La mise en place d’une politique ambitieuse permettant à la nation de reconnaître la diversité de ses pratiques linguistiques doit s’accompagner de la création d’instances de contrôle indépendantes chargées de faire respecter la loi, de suivre l’évolution de sa mise en œuvre et d’évaluer les effets des mesures prises. Ses observations devraient faire l’objet d’un rapport annuel devant la représentation nationale.

La cohésion sociale, garante de l’unité républicaine, suppose que notre République accueille enfin la diversité comme une richesse à partager entre tous. L’année 2008 est « l’année internationales des langues », dit l’Unesco ; profitons-en pour prolonger ce débat par l’élaboration d’une loi sans laquelle nos échanges d’aujourd’hui ne seraient que bavardages stériles. Une loi qui donne enfin aux langues de France leur vraie place dans la nation. Voilà ce que nous réclamons ! Et j’invite ceux qui ne seraient pas encore convaincus à méditer cet extrait d’un discours sur le colonialisme prononcé le 26 février 1986 par Aimé Césaire aux États-Unis : « La négritude a été une révolte contre ce que j’appellerai le réductionnisme européen. Je veux parler de ce système de pensée ou plutôt de l’instinctive tendance d’une civilisation éminente et prestigieuse à abuser de son prestige même, pour faire le vide autour d’elle en ramenant abusivement la notion d’universel, chère à Léopold Sédar Senghor, à ses propres dimensions…

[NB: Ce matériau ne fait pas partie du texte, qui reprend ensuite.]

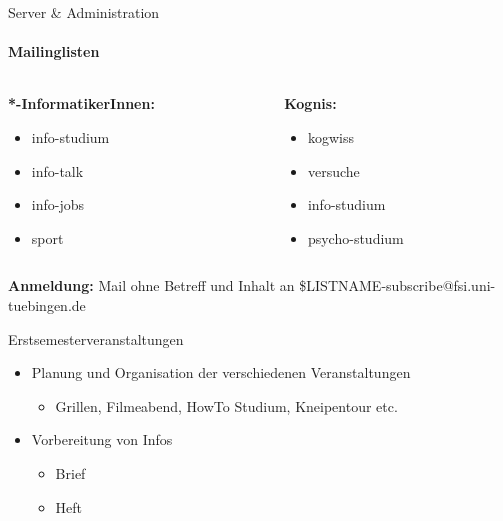 \documentclass{beamer}
\begin{document}
	\begin{frame}{Server \& Administration}
	\framesubtitle{Mailinglisten}
		\begin{columns}
			\begin{column}{.5\textwidth}
				\textbf{*-InformatikerInnen:}
				\small
				\begin{itemize}
					\item info-studium 
					\item info-talk
					\item info-jobs
					\item sport
				\end{itemize}
			\end{column}
			\begin{column}{.5\textwidth}
				\textbf{Kognis:}\\
				\small
				\begin{itemize}
					\item kogwiss 
					\item versuche
					\item info-studium
					\item psycho-studium
				\end{itemize}

			\end{column}
		\end{columns}
		\vfill
		\textbf{Anmeldung:} Mail ohne Betreff und Inhalt an \$LISTNAME-subscribe@fsi.uni-tuebingen.de
	
	\end{frame}
	
	\begin{frame}{Erstsemesterveranstaltungen}
		\begin{itemize}
			\item Planung und Organisation der verschiedenen Veranstaltungen
			\begin{itemize}
				\item Grillen, Filmeabend, HowTo Studium, Kneipentour etc.
			\end{itemize}
			\item Vorbereitung von Infos
			\begin{itemize}
				\item Brief
				\item Heft
			\end{itemize}
		\end{itemize}
	\end{frame}
	
\end{document}

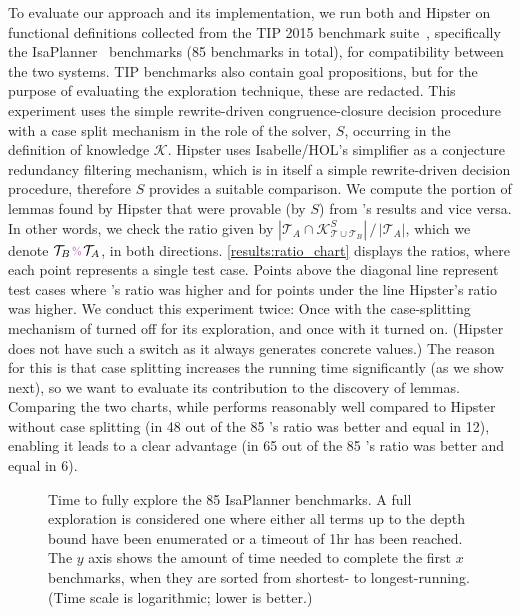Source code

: To evaluate our approach and its implementation, we run both \TheSy and Hipster
on functional definitions collected from the TIP 2015 benchmark suite~\cite{CICM2015:Claessen}, specifically the IsaPlanner~\cite{ITP2010:Johansson} benchmarks (85 benchmarks in total), for compatibility between the two systems.
TIP benchmarks also contain goal propositions, but for the purpose of evaluating the exploration technique, these are redacted.
This experiment uses the simple rewrite-driven congruence-closure decision procedure with a case split mechanism in the role of the solver, $S$, occurring in the definition of knowledge $\mathcal{K}$.
Hipster uses Isabelle/HOL's simplifier as a conjecture redundancy filtering mechanism, which is in itself a simple rewrite-driven decision procedure, therefore $S$ provides a suitable comparison.
We compute the portion of lemmas found by Hipster that were provable (by $S$) from \TheSy's results and vice versa.
In other words, we check the ratio given by $| \mathcal{T}_A \cap \mathcal{K}_{\mathcal{T}\cup\mathcal{T}_B}^S | \,/\, | \mathcal{T}_A |$, which we denote $\mathcal{T}_B\cmptheories\mathcal{T}_A$, in both directions.
\autoref{results:ratio_chart} displays the ratios, where each point represents a single test case.
Points above the diagonal line represent test cases where \TheSy's ratio was higher and for points under the line Hipster's ratio was higher.
We conduct this experiment twice: Once with the case-splitting mechanism of \TheSy turned off for its exploration, and once with it turned on. (Hipster does not have such a switch as it always generates concrete values.)
The reason for this is that case splitting increases the running time significantly (as we show next), so we want to evaluate its contribution to the discovery of lemmas.
Comparing the two charts, while \TheSy performs reasonably well compared to Hipster without case splitting (in 48 out of the 85 \TheSy's ratio was better and equal in 12), enabling it leads to a clear advantage (in 65 out of the 85 \TheSy's ratio was better and equal in 6).


\begin{figure}[t]
\centering
%

\vspace{-2em}
\caption{Time to fully explore the 85 IsaPlanner benchmarks.
A full exploration is considered one where either all terms up to the depth bound have been enumerated or a timeout of 1hr has been reached.
The $y$ axis shows the amount of time needed to complete the first $x$ benchmarks, when they are sorted from shortest- to longest-running.
(Time scale is logarithmic; lower is better.)}
\label{results:time-perc-table}
\end{figure}


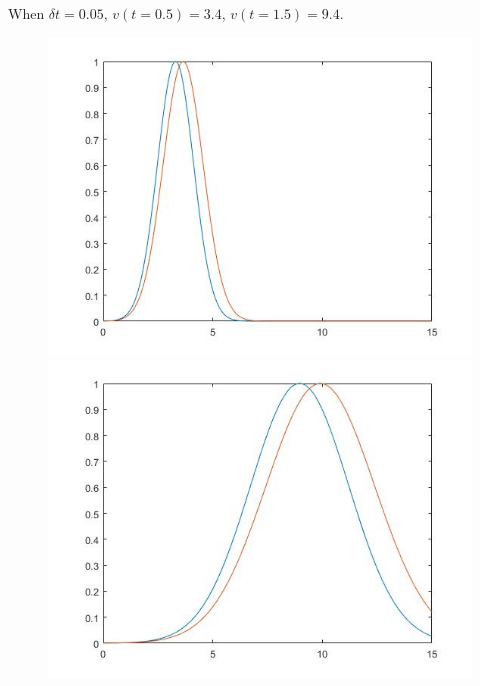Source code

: When $\delta t = 0.05$, $v(t = 0.5) = 3.4$, $v(t = 1.5) = 9.4$.
\begin{figure}[!htb]
\centering
\begin{minipage}{0.45\textwidth}
\includegraphics[width = \textwidth]{5(b)(1).jpg}
\end{minipage}
\begin{minipage}{0.45\textwidth}
\includegraphics[width = \textwidth]{5(b)(2).jpg}
\end{minipage} \\
\begin{minipage}{0.45\textwidth}

\end{minipage}
\end{figure}
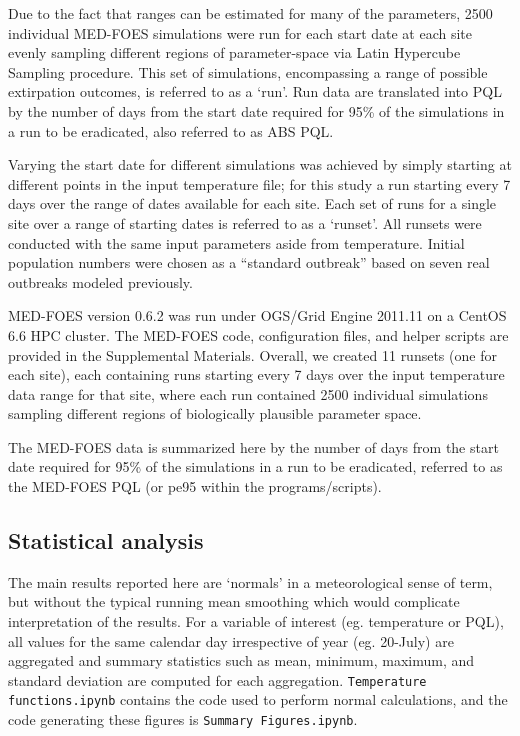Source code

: \documentclass[10pt,a4paper,twocolumn]{article}
\begin{document}
Due to the fact that ranges can be estimated for many of the parameters,
2500 individual MED-FOES simulations were run for each start date at each site 
evenly sampling different regions of parameter-space via Latin Hypercube Sampling\cite{10.2307/1403510} procedure.
This set of simulations, encompassing a range of possible extirpation outcomes, is referred to as a `run'.
Run data are translated into PQL by the number of days from the start date required for
95\% of the simulations in a run to be eradicated, also referred to as ABS PQL.

Varying the start date for different simulations was achieved by simply 
starting at different points in the input temperature file; 
for this study a run starting every 7 days over the range of dates available for each site.
Each set of runs for a single site over a range of starting dates is referred to as a `runset'.
All runsets were conducted with the same input parameters aside from temperature.
Initial population numbers were chosen as a ``standard outbreak'' based on seven real 
outbreaks modeled previously\cite{manoukis_agent-based_2014}.

MED-FOES version 0.6.2 was run under OGS/Grid Engine 2011.11 on a CentOS 6.6 HPC cluster.
The MED-FOES code, configuration files, and helper scripts are provided in the Supplemental Materials.
Overall, we created 11 runsets (one for each site), 
each containing runs starting every 7 days over the input temperature data range for that site,
where each run contained 2500 individual simulations sampling different regions of 
biologically plausible parameter space.


The MED-FOES data is summarized here by the number of days from the start date required for
95\% of the simulations in a run to be eradicated, referred to as the MED-FOES PQL
(or pe95 within the programs/scripts).

\subsection*{Statistical analysis}

The main results reported here are `normals' in a meteorological sense of term,
but without the typical running mean smoothing which would complicate
interpretation of the results.
For a variable of interest (eg. temperature or PQL), 
all values for the same calendar day irrespective of year (eg. 20-July) are
aggregated and summary statistics such as mean, minimum, maximum, and standard deviation 
are computed for each aggregation.
\texttt{Temperature functions.ipynb} contains the code used to perform normal calculations, 
and the code generating these figures is \texttt{Summary Figures.ipynb}.
\end{document}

M. le Président – Il faut conclure.

M. Michel Vaxès – … autrement dit à penser l’universel à partir de ses seuls postulats et à travers ses catégories propres. On voit les conséquences que cela entraîne. Couper l’homme de lui-même, couper l’homme de ses racines, couper l’homme de l’univers, couper l’homme de l’humain et l’isoler en définitive dans un orgueil suicidaire sinon dans une forme rationnelle et scientifique de la barbarie ». Je voulais rendre cet ultime hommage à Aimé Césaire (Applaudissements sur presque tous les bancs).